The men's large hill individual competition of the Beijing 2022 Olympics was held on 11 and 12 February, at the Snow Ruyi hill in Zhangjiakou. Marius Lindvik of Norway won the event, which became his first Olympic medal. Ryōyū Kobayashi of Japan became the silver medalist, and Karl Geiger of Germany won the bronze medal, his first individual Olympic medal.

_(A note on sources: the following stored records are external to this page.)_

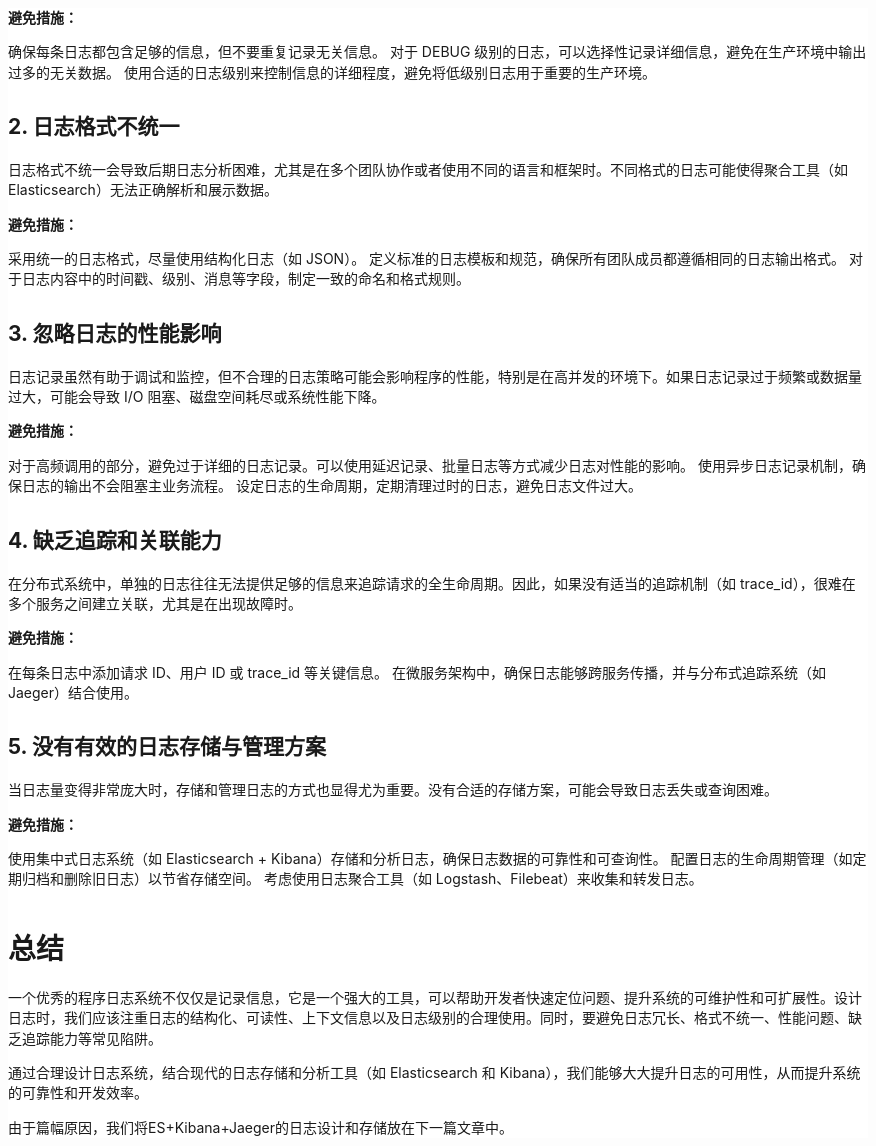 __避免措施：__

确保每条日志都包含足够的信息，但不要重复记录无关信息。
对于 DEBUG 级别的日志，可以选择性记录详细信息，避免在生产环境中输出过多的无关数据。
使用合适的日志级别来控制信息的详细程度，避免将低级别日志用于重要的生产环境。
## 2. 日志格式不统一
日志格式不统一会导致后期日志分析困难，尤其是在多个团队协作或者使用不同的语言和框架时。不同格式的日志可能使得聚合工具（如 Elasticsearch）无法正确解析和展示数据。

__避免措施：__

采用统一的日志格式，尽量使用结构化日志（如 JSON）。
定义标准的日志模板和规范，确保所有团队成员都遵循相同的日志输出格式。
对于日志内容中的时间戳、级别、消息等字段，制定一致的命名和格式规则。

## 3. 忽略日志的性能影响
日志记录虽然有助于调试和监控，但不合理的日志策略可能会影响程序的性能，特别是在高并发的环境下。如果日志记录过于频繁或数据量过大，可能会导致 I/O 阻塞、磁盘空间耗尽或系统性能下降。

__避免措施：__

对于高频调用的部分，避免过于详细的日志记录。可以使用延迟记录、批量日志等方式减少日志对性能的影响。
使用异步日志记录机制，确保日志的输出不会阻塞主业务流程。
设定日志的生命周期，定期清理过时的日志，避免日志文件过大。

## 4. 缺乏追踪和关联能力
在分布式系统中，单独的日志往往无法提供足够的信息来追踪请求的全生命周期。因此，如果没有适当的追踪机制（如 trace_id），很难在多个服务之间建立关联，尤其是在出现故障时。

__避免措施：__

在每条日志中添加请求 ID、用户 ID 或 trace_id 等关键信息。
在微服务架构中，确保日志能够跨服务传播，并与分布式追踪系统（如 Jaeger）结合使用。

## 5. 没有有效的日志存储与管理方案
当日志量变得非常庞大时，存储和管理日志的方式也显得尤为重要。没有合适的存储方案，可能会导致日志丢失或查询困难。

__避免措施：__

使用集中式日志系统（如 Elasticsearch + Kibana）存储和分析日志，确保日志数据的可靠性和可查询性。
配置日志的生命周期管理（如定期归档和删除旧日志）以节省存储空间。
考虑使用日志聚合工具（如 Logstash、Filebeat）来收集和转发日志。

# 总结
一个优秀的程序日志系统不仅仅是记录信息，它是一个强大的工具，可以帮助开发者快速定位问题、提升系统的可维护性和可扩展性。设计日志时，我们应该注重日志的结构化、可读性、上下文信息以及日志级别的合理使用。同时，要避免日志冗长、格式不统一、性能问题、缺乏追踪能力等常见陷阱。

通过合理设计日志系统，结合现代的日志存储和分析工具（如 Elasticsearch 和 Kibana），我们能够大大提升日志的可用性，从而提升系统的可靠性和开发效率。

由于篇幅原因，我们将ES+Kibana+Jaeger的日志设计和存储放在下一篇文章中。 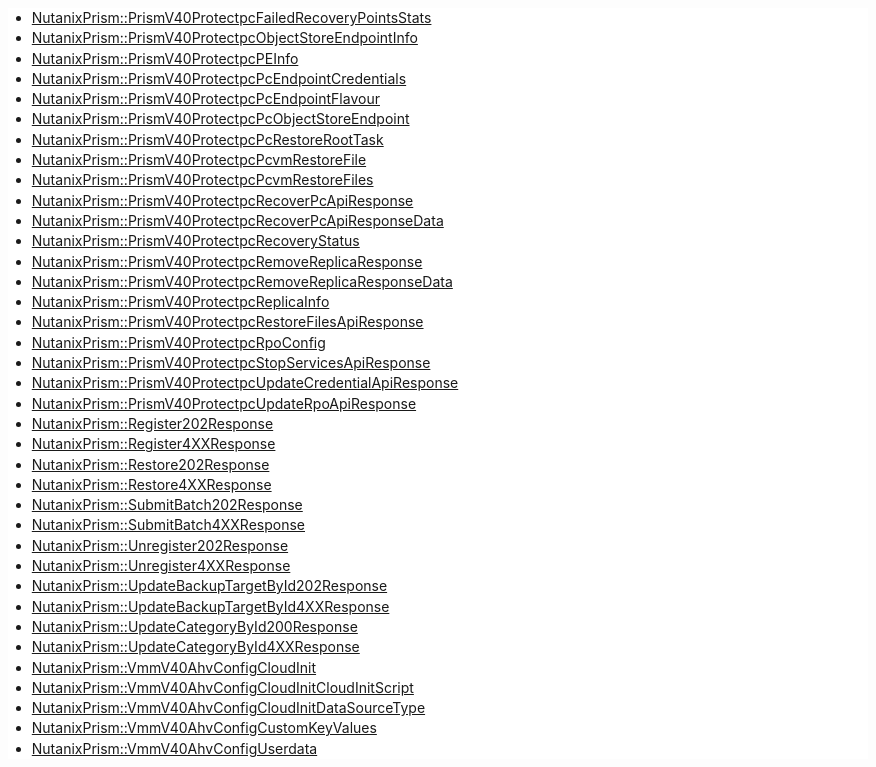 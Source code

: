  - [NutanixPrism::PrismV40ProtectpcFailedRecoveryPointsStats](docs/PrismV40ProtectpcFailedRecoveryPointsStats.md)
 - [NutanixPrism::PrismV40ProtectpcObjectStoreEndpointInfo](docs/PrismV40ProtectpcObjectStoreEndpointInfo.md)
 - [NutanixPrism::PrismV40ProtectpcPEInfo](docs/PrismV40ProtectpcPEInfo.md)
 - [NutanixPrism::PrismV40ProtectpcPcEndpointCredentials](docs/PrismV40ProtectpcPcEndpointCredentials.md)
 - [NutanixPrism::PrismV40ProtectpcPcEndpointFlavour](docs/PrismV40ProtectpcPcEndpointFlavour.md)
 - [NutanixPrism::PrismV40ProtectpcPcObjectStoreEndpoint](docs/PrismV40ProtectpcPcObjectStoreEndpoint.md)
 - [NutanixPrism::PrismV40ProtectpcPcRestoreRootTask](docs/PrismV40ProtectpcPcRestoreRootTask.md)
 - [NutanixPrism::PrismV40ProtectpcPcvmRestoreFile](docs/PrismV40ProtectpcPcvmRestoreFile.md)
 - [NutanixPrism::PrismV40ProtectpcPcvmRestoreFiles](docs/PrismV40ProtectpcPcvmRestoreFiles.md)
 - [NutanixPrism::PrismV40ProtectpcRecoverPcApiResponse](docs/PrismV40ProtectpcRecoverPcApiResponse.md)
 - [NutanixPrism::PrismV40ProtectpcRecoverPcApiResponseData](docs/PrismV40ProtectpcRecoverPcApiResponseData.md)
 - [NutanixPrism::PrismV40ProtectpcRecoveryStatus](docs/PrismV40ProtectpcRecoveryStatus.md)
 - [NutanixPrism::PrismV40ProtectpcRemoveReplicaResponse](docs/PrismV40ProtectpcRemoveReplicaResponse.md)
 - [NutanixPrism::PrismV40ProtectpcRemoveReplicaResponseData](docs/PrismV40ProtectpcRemoveReplicaResponseData.md)
 - [NutanixPrism::PrismV40ProtectpcReplicaInfo](docs/PrismV40ProtectpcReplicaInfo.md)
 - [NutanixPrism::PrismV40ProtectpcRestoreFilesApiResponse](docs/PrismV40ProtectpcRestoreFilesApiResponse.md)
 - [NutanixPrism::PrismV40ProtectpcRpoConfig](docs/PrismV40ProtectpcRpoConfig.md)
 - [NutanixPrism::PrismV40ProtectpcStopServicesApiResponse](docs/PrismV40ProtectpcStopServicesApiResponse.md)
 - [NutanixPrism::PrismV40ProtectpcUpdateCredentialApiResponse](docs/PrismV40ProtectpcUpdateCredentialApiResponse.md)
 - [NutanixPrism::PrismV40ProtectpcUpdateRpoApiResponse](docs/PrismV40ProtectpcUpdateRpoApiResponse.md)
 - [NutanixPrism::Register202Response](docs/Register202Response.md)
 - [NutanixPrism::Register4XXResponse](docs/Register4XXResponse.md)
 - [NutanixPrism::Restore202Response](docs/Restore202Response.md)
 - [NutanixPrism::Restore4XXResponse](docs/Restore4XXResponse.md)
 - [NutanixPrism::SubmitBatch202Response](docs/SubmitBatch202Response.md)
 - [NutanixPrism::SubmitBatch4XXResponse](docs/SubmitBatch4XXResponse.md)
 - [NutanixPrism::Unregister202Response](docs/Unregister202Response.md)
 - [NutanixPrism::Unregister4XXResponse](docs/Unregister4XXResponse.md)
 - [NutanixPrism::UpdateBackupTargetById202Response](docs/UpdateBackupTargetById202Response.md)
 - [NutanixPrism::UpdateBackupTargetById4XXResponse](docs/UpdateBackupTargetById4XXResponse.md)
 - [NutanixPrism::UpdateCategoryById200Response](docs/UpdateCategoryById200Response.md)
 - [NutanixPrism::UpdateCategoryById4XXResponse](docs/UpdateCategoryById4XXResponse.md)
 - [NutanixPrism::VmmV40AhvConfigCloudInit](docs/VmmV40AhvConfigCloudInit.md)
 - [NutanixPrism::VmmV40AhvConfigCloudInitCloudInitScript](docs/VmmV40AhvConfigCloudInitCloudInitScript.md)
 - [NutanixPrism::VmmV40AhvConfigCloudInitDataSourceType](docs/VmmV40AhvConfigCloudInitDataSourceType.md)
 - [NutanixPrism::VmmV40AhvConfigCustomKeyValues](docs/VmmV40AhvConfigCustomKeyValues.md)
 - [NutanixPrism::VmmV40AhvConfigUserdata](docs/VmmV40AhvConfigUserdata.md)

The defending champion was Kamil Stoch. The 2018 silver medalist, Andreas Wellinger, did not qualify for the Olympics, but the bronze medalist, Robert Johansson, did. Stefan Kraft was the 2021 World champion. Johansson and Geiger were the silver and bronze medalists, respectively. Geiger was leading the 2021–22 FIS Ski Jumping World Cup at the start of the Olympics, followed by Kobayashi, Halvor Egner Granerud, and Lindvik.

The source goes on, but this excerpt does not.